Among the entries, find the lines with the string "issues" and copy them.
== Data for the task ==
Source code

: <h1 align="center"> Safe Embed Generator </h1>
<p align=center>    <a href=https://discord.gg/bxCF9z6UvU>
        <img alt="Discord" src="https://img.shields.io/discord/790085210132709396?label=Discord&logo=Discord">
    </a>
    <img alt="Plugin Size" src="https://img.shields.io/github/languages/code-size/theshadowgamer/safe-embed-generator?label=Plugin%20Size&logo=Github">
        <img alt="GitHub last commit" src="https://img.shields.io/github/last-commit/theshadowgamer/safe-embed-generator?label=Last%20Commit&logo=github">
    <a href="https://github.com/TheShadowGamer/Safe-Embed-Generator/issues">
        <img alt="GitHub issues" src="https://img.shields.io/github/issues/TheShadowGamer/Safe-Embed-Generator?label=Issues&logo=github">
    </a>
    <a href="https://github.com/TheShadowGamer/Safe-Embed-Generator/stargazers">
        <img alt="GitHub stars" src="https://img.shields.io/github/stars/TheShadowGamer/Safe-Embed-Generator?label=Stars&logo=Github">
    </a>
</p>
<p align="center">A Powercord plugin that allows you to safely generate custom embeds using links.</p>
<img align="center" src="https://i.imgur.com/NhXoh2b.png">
===
▶ **Worked solution**
    <a href="https://github.com/TheShadowGamer/Safe-Embed-Generator/issues">
        <img alt="GitHub issues" src="https://img.shields.io/github/issues/TheShadowGamer/Safe-Embed-Generator?label=Issues&logo=github">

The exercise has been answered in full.